Une démarche artistique sociale : études et pratiques

Le processus et la forme de mon travail artistique est déterminé par l’environnement social dans lequel il se déploie. Qu’il s’agisse d’un travail pictural (croquis, peinture, sérigraphie), éditorial ou plastique, ma démarche implique un territoire, un espace social, des rencontres, des histoires, une réalité sociale partagée. Le dispositif de création artistique suscite une participation à différents degrés selon les circonstances. Il est conçu pour recevoir et traduire les routines qui construisent la réalité sociale et contribuent au sens commun. En effet, l’utilisation de l’espace, les usages quotidiens du langage, les pratiques culturelles, culinaires, ou encore les comportements sociaux dans la rue, l’entreprise, l’école ou la famille sont les témoins d’un réel décrits par tous.

Le contenu de l’œuvre qui en découle s’articule autour des processus sociaux et des compétences pratiques de chaque individu. L’expérience particulière des interactions sociales façonne les identités, de la même façon que se construisent l’ordre social, ses normes, ses représentations, sa hiérarchie, etc. Je tente donc de saisir les mêmes éléments que ceux qui déterminent l’environnement social.

La place de l’art se situe à deux niveaux. D’une part, elle se trouve dans l’interprétation plastique et son esthétique, d’autre part, elle résulte de la nouvelle situation créée dans les interstices des routines de la vie quotidienne. Dans cette configuration, la présence et l’activité artistique génère du lien, des interrogations, des débats. Elle révèle les éléments invisibles de la structure sociale. En ce sens, l’art agit comme un objet de perturbation qui ouvre une brèche sur la toile intersubjective.

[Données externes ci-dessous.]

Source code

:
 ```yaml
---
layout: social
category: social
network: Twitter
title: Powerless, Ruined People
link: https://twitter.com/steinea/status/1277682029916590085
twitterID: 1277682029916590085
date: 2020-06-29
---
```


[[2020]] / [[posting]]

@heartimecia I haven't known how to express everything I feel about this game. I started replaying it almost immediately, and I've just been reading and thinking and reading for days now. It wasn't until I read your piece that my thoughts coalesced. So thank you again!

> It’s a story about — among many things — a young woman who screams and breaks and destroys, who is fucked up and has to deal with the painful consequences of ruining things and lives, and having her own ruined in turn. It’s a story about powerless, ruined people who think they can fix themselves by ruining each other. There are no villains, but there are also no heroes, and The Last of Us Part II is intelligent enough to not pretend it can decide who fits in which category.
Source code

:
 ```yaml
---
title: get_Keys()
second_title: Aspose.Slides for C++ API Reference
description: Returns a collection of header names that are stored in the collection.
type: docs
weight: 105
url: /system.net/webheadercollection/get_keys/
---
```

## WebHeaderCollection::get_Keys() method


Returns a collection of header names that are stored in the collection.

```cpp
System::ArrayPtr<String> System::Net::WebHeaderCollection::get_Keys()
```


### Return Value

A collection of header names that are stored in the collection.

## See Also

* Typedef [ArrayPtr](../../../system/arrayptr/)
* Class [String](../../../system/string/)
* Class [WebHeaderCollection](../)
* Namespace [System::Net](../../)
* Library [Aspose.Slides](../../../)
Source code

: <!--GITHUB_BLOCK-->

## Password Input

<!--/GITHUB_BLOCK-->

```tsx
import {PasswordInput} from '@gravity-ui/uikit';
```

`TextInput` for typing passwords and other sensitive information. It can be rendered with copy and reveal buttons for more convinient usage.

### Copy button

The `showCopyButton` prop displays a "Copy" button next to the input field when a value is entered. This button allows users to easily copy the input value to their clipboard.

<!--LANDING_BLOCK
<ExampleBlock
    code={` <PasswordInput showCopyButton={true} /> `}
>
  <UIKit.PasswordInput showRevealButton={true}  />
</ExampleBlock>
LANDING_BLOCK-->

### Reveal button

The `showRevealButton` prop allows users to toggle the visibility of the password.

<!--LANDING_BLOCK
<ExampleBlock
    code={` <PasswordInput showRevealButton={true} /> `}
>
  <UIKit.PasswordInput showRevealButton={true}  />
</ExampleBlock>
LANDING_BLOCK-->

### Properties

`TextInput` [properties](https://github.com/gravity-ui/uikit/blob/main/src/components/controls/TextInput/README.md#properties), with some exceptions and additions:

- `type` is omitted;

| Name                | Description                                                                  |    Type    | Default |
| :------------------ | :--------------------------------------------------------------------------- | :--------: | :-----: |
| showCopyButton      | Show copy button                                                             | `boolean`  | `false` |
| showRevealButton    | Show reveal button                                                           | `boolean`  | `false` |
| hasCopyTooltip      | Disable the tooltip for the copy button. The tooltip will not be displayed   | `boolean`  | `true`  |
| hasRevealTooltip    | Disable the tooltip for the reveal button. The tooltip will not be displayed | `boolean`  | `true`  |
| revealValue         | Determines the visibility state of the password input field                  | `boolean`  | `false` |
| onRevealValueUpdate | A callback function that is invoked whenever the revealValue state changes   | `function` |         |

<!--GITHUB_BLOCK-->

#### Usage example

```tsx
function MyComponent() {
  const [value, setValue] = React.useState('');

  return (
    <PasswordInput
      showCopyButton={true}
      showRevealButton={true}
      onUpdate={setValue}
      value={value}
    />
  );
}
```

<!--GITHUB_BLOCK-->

Ainsi, l’expérience des « pratiques artistiques sociales » que je défends positionne l’art dans l’espace du débat public par le biais des représentations collectives mises en évidence. Elle montre les multiples interprétations possibles dans le cadre d’une culture de la différence et de l’imprévisible. Je souhaite ainsi ouvrir l’espace d’un entre-deux de la singularité contre le nivellement de l’individu. Les « pratiques artistiques sociales » s’inscrivent dans une démarche militante de l’artiste et postulent l’art comme outil d’action sociale.